Chadwicks instructions were followed by Plante, the man himself, who by this time had fully developed the Stand Up, playing the angles, economy of motion to a fine art & science. Again, as the student, youd take parts of his teachings & game, reject others that didnt work for you as an individual in-play, be it due to size & or physiological constraints, perhaps difference from a psychological perspective or whatever. Youd simply take bits & pieces from the Flopper to Stand Up to Halls' Butterfly, make them your own, unique, similar but "different". Jim Rutherford was another Coach, who only through force of will & hardwork ever made to the NHL. He'd been taught by Bower & others, those reservoirs of knowledge opened to another generation through Lil' Jimmy & so on. A couple of other Coaches as well, former Minor Pro players from the 40's & 50's who wouldve learned from the guys who played in the teens, 20's & 30's & so on.

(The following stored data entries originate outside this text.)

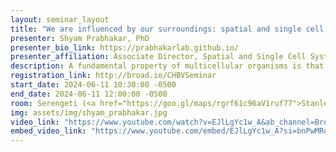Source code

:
 ```yaml
---
layout: seminar_layout
title: "We are influenced by our surroundings: spatial and single cell diversity of cells and humans"
presenter: Shyam Prabhakar, PhD
presenter_bio_link: https://prabhakarlab.github.io/
presenter_affiliation: Associate Director, Spatial and Single Cell Systems, Genome Institute of Singapore; Senior Group Leader, Systems Biology and Data Analytics, Genome Institute of Singapore
description: A fundamental property of multicellular organisms is that cells in a tissue influence each other in stereotypical ways (a cell is defined by the company it keeps). We exploited this principle to develop BANKSY, a spatial clustering algorithm that uses a cell’s neighborhood as a guide to its own identity. BANKSY also defines tissue domains and matches or outperforms all other tested methods on data from diverse FISH-, sequencing- and antibody-based SO technologies. Importantly, BANKSY is 10-1,000 times faster and 2-60 times more scalable than existing tools, and thus capable of analyzing datasets comprising >2M cells. Cell morphology is a neglected aspect of spatial omics data. We developed MEDOC, an algorithm that infers the latent space of morphological variation from segmented cells or nuclei. We applied MEDOC to MERFISH data from leukemic vs. healthy bone marrow and identified both shared and divergent molecular markers of cell morphology variation. These analyses show that biologically interpretable morphological phenotypes are apparent in spatial omics data. At the organismal scale, humans are shaped by a combination of intrinsic (genetic) and extrinsic (environmental) influences. To investigate these influences and characterize human diversity, we used single cell RNA-seq to profile 1,265,624 peripheral blood mononuclear cells from 619 individuals from 7 population groups in 6 Asian countries. We uncovered profound molecular and cellular differences between these 7 groups, indicating that epidemiological studies may need fine-grained population descriptors. These included cell populations and genes implicated in disease risk and pathogenesis as well as those relevant for diagnostics. Remarkably, human variation in blood cell proportions correlated more strongly with genetic ancestry than with sex, thus making a case for including genetically diverse cohorts in population studies. More broadly, our results suggest that tailored diagnostic and therapeutic tests and strategies may be needed to fulfill the promise of Precision Medicine across the globe.
registration_link: http://broad.io/CHBVSeminar
start_date: 2024-06-11 10:30:00 -0500
end_date: 2024-06-11 12:00:00 -0500
room: Serengeti (<a href="https://goo.gl/maps/rgrf61c96aV1ruf77">Stanley Building</a>)
img: assets/img/shyam_prabhakar.jpg
video_link: "https://www.youtube.com/watch?v=EJlLgYc1w_A&ab_channel=BroadInstitute"
embed_video_link: "https://www.youtube.com/embed/EJlLgYc1w_A?si=bnPwMRq5ow5WX5lK"
---
```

Now, before I go on, its important to put the manner in which the game was being played at that time into perspective, which was basically "Laneway Hockey". Defenceman didnt join the rush or lead it much, Wingers played their Wings up & down rarely venturing beyond maybe 15' out from the boards. Think of a tabletop hockey board. Your Defence can only be moved to the opposing sides Blue Line on a straight groove, your Forwards also on straight lanes with an arc into the left or right corner, your Centre stopping in front of the net in between the faceoff circle hashmarks. No East-West or lateral movement allowed. With Orr's arrival coinciding with rapid over-expansion, the WHA, then the 72 Summit Series, the way the game was played over the next decade of the 70's had changed forever, goaltending playing catchup until really the mid to late 80's but through the late 60's to about 87 you could move your Goalie not only East West but now so too North South, playing the angles.
By the mid to late 80's, that tabletop hockey board now featured grooves for the forwards & defenceman to play all over the surface in constant cycles, and if you wanted to beat them, Left Wing Lock & Neutral Zone Traps the only way to do so, which in combination with the composite sticks (everyone now has a deadly shot, not everyone accurate but none the less, deadly), the game played in cycles by bigger, faster & stronger players, absolutely no way you could play Stand Up exclusively with elements of Flopper & BF included in your tool box. Kirk McClean was probably the last of that kind, though guys like Brodeur & to a lesser extent Thomas & Smith in Phoenix do employ elements of it when required. On the whole however, Goaltenders are taught to "block" as opposed to "save", size critical, and were back to the future, Ed Chadwicks era & earlier, whereby the goalie on your tabletop hockey board no longer is capable of moving out, North South. They still love it, enjoy it & playing the position just as much if not more in some cases than those who came earlier, but that "old bag of tricks", long gone.